In a recent publication of The International Journal of Eating Disorders, Professor Kelly Klump explored the relationship between the menstrual cycle and hunger. During ovulation, few women experienced binge eating. The period after ovulation until menstruation turned out to be the period when many women lost control of their eating behavior. As menstruation got closer, this feeling became stronger and stronger. This feeling of hunger disappeared from the day of menstruation. The researcher found that some female mammals can have exactly the same pattern. So insatiable hunger during this period has not only to do with our society but also with your hormones.

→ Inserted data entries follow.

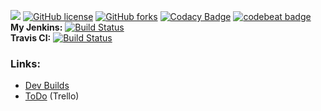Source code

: [![](https://jitpack.io/v/Phyrone/Lobby-Rel.svg)](https://jitpack.io/#Phyrone/Lobby-Rel) [![GitHub license](https://img.shields.io/github/license/Phyrone/Lobby-Rel.svg)](https://github.com/Phyrone/Lobby-Rel/blob/master/LICENSE) [![GitHub forks](https://img.shields.io/github/forks/Phyrone/Lobby-Rel.svg)](https://github.com/Phyrone/Lobby-Rel/network) [![Codacy Badge](https://api.codacy.com/project/badge/Grade/a5f693273ce0430d8259d96d437bd42e)](https://www.codacy.com/app/Phyrone/Lobby-Rel?utm_source=github.com&amp;utm_medium=referral&amp;utm_content=Phyrone/Lobby-Rel&amp;utm_campaign=Badge_Grade) [![codebeat badge](https://codebeat.co/badges/7d0c6c51-5b58-41b2-b7cc-733911c59318)](https://codebeat.co/projects/github-com-phyrone-lobby-rel-master)  
**My Jenkins:** [![Build Status](https://ci.phyrone.de/buildStatus/icon?job=Lobby-Rel/master)](https://ci.phyrone.de/job/Lobby-Rel/job/master/)  
**Travis CI:**  [![Build Status](https://travis-ci.org/Phyrone/Lobby-Rel.svg?branch=master)](https://travis-ci.org/Phyrone/Lobby-Rel)  
### Links:
- [Dev Builds](https://ci.phyrone.de/job/Lobby-Rel/job/master/)
- [ToDo](https://trello.com/b/CMpvKvmk) (Trello)
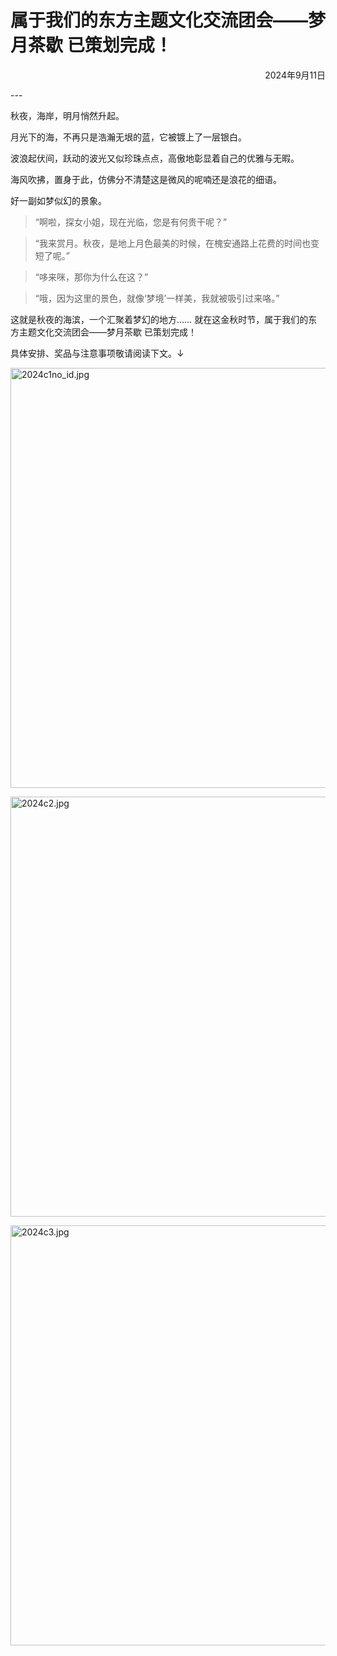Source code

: # 属于我们的东方主题文化交流团会——梦月茶歇 已策划完成！
<p style="text-align:right">2024年9月11日</p>
---

秋夜，海岸，明月悄然升起。

月光下的海，不再只是浩瀚无垠的蓝，它被镀上了一层银白。

波浪起伏间，跃动的波光又似珍珠点点，高傲地彰显着自己的优雅与无暇。

海风吹拂，置身于此，仿佛分不清楚这是微风的呢喃还是浪花的细语。

好一副如梦似幻的景象。

>“啊啦，探女小姐，现在光临，您是有何贵干呢？”

>“我来赏月。秋夜，是地上月色最美的时候，在槐安通路上花费的时间也变短了呢。”

>“哆来咪，那你为什么在这？”

>“哦，因为这里的景色，就像‘梦境’一样美，我就被吸引过来咯。”

这就是秋夜的海滨，一个汇聚着梦幻的地方……
就在这金秋时节，属于我们的东方主题文化交流团会——梦月茶歇 已策划完成！

具体安排、奖品与注意事项敬请阅读下文。↓

<div class="image-container">
    <img 
        src="/images/announce/20240911/2024c1no_id.jpg"
        alt="2024c1no_id.jpg" 
        class="img-center"
        style="width:70vw"
    >
    <p class="image-caption"></p>
</div>
<div class="image-container">
    <img 
        src="/images/announce/20240911/2024c2.jpg"
        alt="2024c2.jpg" 
        class="img-center"
        style="width:70vw"
    >
    <p class="image-caption"></p>
</div>

<div class="image-container">
    <img 
        src="/images/announce/20240911/2024c3.jpg"
        alt="2024c3.jpg" 
        class="img-center"
        style="width:70vw"
    >
    <p class="image-caption"></p>
</div>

The menstrual cycle consists of the follicular phase (pre-ovulation) and the luteal phase (post-ovulation). The follicular phase is characterized by a low level of progesterone and a brief rise and fall of estrogen. The luteal phase shows rising estrogen and progesterone, with a decrease of both hormones before menstruation due to the lack of a fertilized egg.

During the menstrual cycle, the body is engaged in energetic processes such as ovulation and the building of the endometrium to receive a fertilized egg. Sex hormones such as estrogen and progesterone appear to play a role in energy metabolism, insulin sensitivity and the way glucose is processed in the body. In general, estrogen appears to promote insulin sensitivity and progesterone promotes insulin resistance.

Luteal (post-ovulation) glucose concentrations have been shown to be significantly higher than in the follicular phase.

Given the relative insulin resistance during the luteal phase (post-ovulation), it may be prudent to lower glucose (and therefore insulin) stimulant foods during this time to minimize the glycemic impact in this phase.